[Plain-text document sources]
-------

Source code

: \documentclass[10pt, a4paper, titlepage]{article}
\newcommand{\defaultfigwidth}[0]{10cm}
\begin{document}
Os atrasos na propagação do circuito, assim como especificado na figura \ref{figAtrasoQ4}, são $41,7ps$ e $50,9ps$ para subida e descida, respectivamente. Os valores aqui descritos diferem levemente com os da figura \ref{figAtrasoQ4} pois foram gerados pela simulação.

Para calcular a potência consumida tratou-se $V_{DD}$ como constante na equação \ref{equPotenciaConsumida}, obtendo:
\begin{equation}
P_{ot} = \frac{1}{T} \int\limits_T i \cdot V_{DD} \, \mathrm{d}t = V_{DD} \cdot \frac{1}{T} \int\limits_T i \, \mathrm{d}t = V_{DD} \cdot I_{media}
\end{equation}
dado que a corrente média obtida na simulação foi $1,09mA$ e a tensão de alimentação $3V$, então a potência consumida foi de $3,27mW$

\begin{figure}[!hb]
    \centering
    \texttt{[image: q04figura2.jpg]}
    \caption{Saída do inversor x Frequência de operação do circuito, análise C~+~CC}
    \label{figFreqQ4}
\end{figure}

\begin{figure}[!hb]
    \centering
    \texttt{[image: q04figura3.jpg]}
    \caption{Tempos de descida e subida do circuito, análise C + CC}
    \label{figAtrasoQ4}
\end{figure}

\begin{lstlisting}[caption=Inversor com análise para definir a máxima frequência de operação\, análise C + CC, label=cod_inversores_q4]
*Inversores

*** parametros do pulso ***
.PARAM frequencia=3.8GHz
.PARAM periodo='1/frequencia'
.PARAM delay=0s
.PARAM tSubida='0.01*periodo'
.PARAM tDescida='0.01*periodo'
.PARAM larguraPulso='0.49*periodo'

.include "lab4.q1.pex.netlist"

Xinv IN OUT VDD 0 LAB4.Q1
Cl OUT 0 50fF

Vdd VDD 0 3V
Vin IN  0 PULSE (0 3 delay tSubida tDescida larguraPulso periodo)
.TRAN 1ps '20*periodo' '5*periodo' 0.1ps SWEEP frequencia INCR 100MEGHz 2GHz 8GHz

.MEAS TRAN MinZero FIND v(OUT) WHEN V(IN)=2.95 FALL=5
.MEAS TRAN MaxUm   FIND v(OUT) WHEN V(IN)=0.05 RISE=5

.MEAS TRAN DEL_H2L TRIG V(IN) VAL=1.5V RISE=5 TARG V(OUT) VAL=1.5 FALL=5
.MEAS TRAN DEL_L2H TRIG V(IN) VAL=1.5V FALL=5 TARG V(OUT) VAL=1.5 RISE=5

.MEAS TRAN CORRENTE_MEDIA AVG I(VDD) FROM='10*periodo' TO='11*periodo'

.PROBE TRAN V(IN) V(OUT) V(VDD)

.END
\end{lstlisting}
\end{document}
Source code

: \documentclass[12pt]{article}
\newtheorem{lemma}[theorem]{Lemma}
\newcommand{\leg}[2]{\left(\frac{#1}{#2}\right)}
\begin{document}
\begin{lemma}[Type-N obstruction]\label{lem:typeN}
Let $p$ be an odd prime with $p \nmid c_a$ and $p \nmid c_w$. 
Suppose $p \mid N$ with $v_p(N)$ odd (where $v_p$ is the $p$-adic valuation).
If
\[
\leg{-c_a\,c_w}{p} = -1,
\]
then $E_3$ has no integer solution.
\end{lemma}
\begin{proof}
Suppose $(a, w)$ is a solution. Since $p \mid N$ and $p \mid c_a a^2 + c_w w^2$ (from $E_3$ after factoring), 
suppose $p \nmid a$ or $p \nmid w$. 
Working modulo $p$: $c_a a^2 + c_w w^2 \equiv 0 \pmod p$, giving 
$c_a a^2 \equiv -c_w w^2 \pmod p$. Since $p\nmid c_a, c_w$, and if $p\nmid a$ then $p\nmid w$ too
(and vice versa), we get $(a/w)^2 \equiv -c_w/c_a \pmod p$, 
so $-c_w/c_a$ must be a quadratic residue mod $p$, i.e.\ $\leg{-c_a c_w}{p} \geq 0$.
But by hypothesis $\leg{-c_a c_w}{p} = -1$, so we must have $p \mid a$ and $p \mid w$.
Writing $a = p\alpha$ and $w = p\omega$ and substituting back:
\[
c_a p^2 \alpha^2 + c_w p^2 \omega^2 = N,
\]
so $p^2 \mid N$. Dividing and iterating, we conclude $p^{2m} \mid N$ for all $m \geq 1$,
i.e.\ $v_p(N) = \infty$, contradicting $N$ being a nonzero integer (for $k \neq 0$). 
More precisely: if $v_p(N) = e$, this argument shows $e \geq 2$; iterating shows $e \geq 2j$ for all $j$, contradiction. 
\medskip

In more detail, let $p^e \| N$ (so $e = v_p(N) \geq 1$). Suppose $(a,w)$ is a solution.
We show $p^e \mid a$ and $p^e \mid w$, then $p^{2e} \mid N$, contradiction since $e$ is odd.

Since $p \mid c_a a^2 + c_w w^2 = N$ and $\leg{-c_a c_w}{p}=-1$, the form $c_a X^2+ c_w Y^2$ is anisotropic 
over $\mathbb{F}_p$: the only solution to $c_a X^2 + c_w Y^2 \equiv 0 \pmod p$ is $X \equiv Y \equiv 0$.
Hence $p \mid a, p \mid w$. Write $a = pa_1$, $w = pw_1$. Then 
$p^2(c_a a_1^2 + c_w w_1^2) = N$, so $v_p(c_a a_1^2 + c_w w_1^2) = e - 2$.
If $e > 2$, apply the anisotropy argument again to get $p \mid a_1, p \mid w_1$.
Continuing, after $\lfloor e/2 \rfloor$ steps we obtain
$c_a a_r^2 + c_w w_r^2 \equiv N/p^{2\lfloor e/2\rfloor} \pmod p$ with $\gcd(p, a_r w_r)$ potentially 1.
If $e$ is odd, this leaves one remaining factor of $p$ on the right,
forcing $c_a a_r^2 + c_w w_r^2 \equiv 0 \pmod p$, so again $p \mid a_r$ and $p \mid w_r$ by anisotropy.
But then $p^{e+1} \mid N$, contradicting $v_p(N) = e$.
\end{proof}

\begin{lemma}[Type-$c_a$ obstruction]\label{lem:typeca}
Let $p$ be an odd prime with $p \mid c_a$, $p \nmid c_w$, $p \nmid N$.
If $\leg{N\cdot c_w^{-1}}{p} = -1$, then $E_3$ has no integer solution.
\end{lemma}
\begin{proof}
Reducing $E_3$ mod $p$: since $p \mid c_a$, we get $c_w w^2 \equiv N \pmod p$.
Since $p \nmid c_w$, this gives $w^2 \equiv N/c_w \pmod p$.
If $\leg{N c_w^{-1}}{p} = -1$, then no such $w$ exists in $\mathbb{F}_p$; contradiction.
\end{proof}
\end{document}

-------

What to work on:
Taking care to match every character, output all of the entries above.

Result:
Source code

: \documentclass[10pt, a4paper, titlepage]{article}
\newcommand{\defaultfigwidth}[0]{10cm}
\begin{document}
Os atrasos na propagação do circuito, assim como especificado na figura \ref{figAtrasoQ4}, são $41,7ps$ e $50,9ps$ para subida e descida, respectivamente. Os valores aqui descritos diferem levemente com os da figura \ref{figAtrasoQ4} pois foram gerados pela simulação.

Para calcular a potência consumida tratou-se $V_{DD}$ como constante na equação \ref{equPotenciaConsumida}, obtendo:
\begin{equation}
P_{ot} = \frac{1}{T} \int\limits_T i \cdot V_{DD} \, \mathrm{d}t = V_{DD} \cdot \frac{1}{T} \int\limits_T i \, \mathrm{d}t = V_{DD} \cdot I_{media}
\end{equation}
dado que a corrente média obtida na simulação foi $1,09mA$ e a tensão de alimentação $3V$, então a potência consumida foi de $3,27mW$

\begin{figure}[!hb]
    \centering
    \texttt{[image: q04figura2.jpg]}
    \caption{Saída do inversor x Frequência de operação do circuito, análise C~+~CC}
    \label{figFreqQ4}
\end{figure}

\begin{figure}[!hb]
    \centering
    \texttt{[image: q04figura3.jpg]}
    \caption{Tempos de descida e subida do circuito, análise C + CC}
    \label{figAtrasoQ4}
\end{figure}

\begin{lstlisting}[caption=Inversor com análise para definir a máxima frequência de operação\, análise C + CC, label=cod_inversores_q4]
*Inversores

*** parametros do pulso ***
.PARAM frequencia=3.8GHz
.PARAM periodo='1/frequencia'
.PARAM delay=0s
.PARAM tSubida='0.01*periodo'
.PARAM tDescida='0.01*periodo'
.PARAM larguraPulso='0.49*periodo'

.include "lab4.q1.pex.netlist"

Xinv IN OUT VDD 0 LAB4.Q1
Cl OUT 0 50fF

Vdd VDD 0 3V
Vin IN  0 PULSE (0 3 delay tSubida tDescida larguraPulso periodo)
.TRAN 1ps '20*periodo' '5*periodo' 0.1ps SWEEP frequencia INCR 100MEGHz 2GHz 8GHz

.MEAS TRAN MinZero FIND v(OUT) WHEN V(IN)=2.95 FALL=5
.MEAS TRAN MaxUm   FIND v(OUT) WHEN V(IN)=0.05 RISE=5

.MEAS TRAN DEL_H2L TRIG V(IN) VAL=1.5V RISE=5 TARG V(OUT) VAL=1.5 FALL=5
.MEAS TRAN DEL_L2H TRIG V(IN) VAL=1.5V FALL=5 TARG V(OUT) VAL=1.5 RISE=5

.MEAS TRAN CORRENTE_MEDIA AVG I(VDD) FROM='10*periodo' TO='11*periodo'

.PROBE TRAN V(IN) V(OUT) V(VDD)

.END
\end{lstlisting}
\end{document}
Source code

: \documentclass[12pt]{article}
\newtheorem{lemma}[theorem]{Lemma}
\newcommand{\leg}[2]{\left(\frac{#1}{#2}\right)}
\begin{document}
\begin{lemma}[Type-N obstruction]\label{lem:typeN}
Let $p$ be an odd prime with $p \nmid c_a$ and $p \nmid c_w$. 
Suppose $p \mid N$ with $v_p(N)$ odd (where $v_p$ is the $p$-adic valuation).
If
\[
\leg{-c_a\,c_w}{p} = -1,
\]
then $E_3$ has no integer solution.
\end{lemma}
\begin{proof}
Suppose $(a, w)$ is a solution. Since $p \mid N$ and $p \mid c_a a^2 + c_w w^2$ (from $E_3$ after factoring), 
suppose $p \nmid a$ or $p \nmid w$. 
Working modulo $p$: $c_a a^2 + c_w w^2 \equiv 0 \pmod p$, giving 
$c_a a^2 \equiv -c_w w^2 \pmod p$. Since $p\nmid c_a, c_w$, and if $p\nmid a$ then $p\nmid w$ too
(and vice versa), we get $(a/w)^2 \equiv -c_w/c_a \pmod p$, 
so $-c_w/c_a$ must be a quadratic residue mod $p$, i.e.\ $\leg{-c_a c_w}{p} \geq 0$.
But by hypothesis $\leg{-c_a c_w}{p} = -1$, so we must have $p \mid a$ and $p \mid w$.
Writing $a = p\alpha$ and $w = p\omega$ and substituting back:
\[
c_a p^2 \alpha^2 + c_w p^2 \omega^2 = N,
\]
so $p^2 \mid N$. Dividing and iterating, we conclude $p^{2m} \mid N$ for all $m \geq 1$,
i.e.\ $v_p(N) = \infty$, contradicting $N$ being a nonzero integer (for $k \neq 0$). 
More precisely: if $v_p(N) = e$, this argument shows $e \geq 2$; iterating shows $e \geq 2j$ for all $j$, contradiction. 
\medskip

In more detail, let $p^e \| N$ (so $e = v_p(N) \geq 1$). Suppose $(a,w)$ is a solution.
We show $p^e \mid a$ and $p^e \mid w$, then $p^{2e} \mid N$, contradiction since $e$ is odd.

Since $p \mid c_a a^2 + c_w w^2 = N$ and $\leg{-c_a c_w}{p}=-1$, the form $c_a X^2+ c_w Y^2$ is anisotropic 
over $\mathbb{F}_p$: the only solution to $c_a X^2 + c_w Y^2 \equiv 0 \pmod p$ is $X \equiv Y \equiv 0$.
Hence $p \mid a, p \mid w$. Write $a = pa_1$, $w = pw_1$. Then 
$p^2(c_a a_1^2 + c_w w_1^2) = N$, so $v_p(c_a a_1^2 + c_w w_1^2) = e - 2$.
If $e > 2$, apply the anisotropy argument again to get $p \mid a_1, p \mid w_1$.
Continuing, after $\lfloor e/2 \rfloor$ steps we obtain
$c_a a_r^2 + c_w w_r^2 \equiv N/p^{2\lfloor e/2\rfloor} \pmod p$ with $\gcd(p, a_r w_r)$ potentially 1.
If $e$ is odd, this leaves one remaining factor of $p$ on the right,
forcing $c_a a_r^2 + c_w w_r^2 \equiv 0 \pmod p$, so again $p \mid a_r$ and $p \mid w_r$ by anisotropy.
But then $p^{e+1} \mid N$, contradicting $v_p(N) = e$.
\end{proof}

\begin{lemma}[Type-$c_a$ obstruction]\label{lem:typeca}
Let $p$ be an odd prime with $p \mid c_a$, $p \nmid c_w$, $p \nmid N$.
If $\leg{N\cdot c_w^{-1}}{p} = -1$, then $E_3$ has no integer solution.
\end{lemma}
\begin{proof}
Reducing $E_3$ mod $p$: since $p \mid c_a$, we get $c_w w^2 \equiv N \pmod p$.
Since $p \nmid c_w$, this gives $w^2 \equiv N/c_w \pmod p$.
If $\leg{N c_w^{-1}}{p} = -1$, then no such $w$ exists in $\mathbb{F}_p$; contradiction.
\end{proof}
\end{document}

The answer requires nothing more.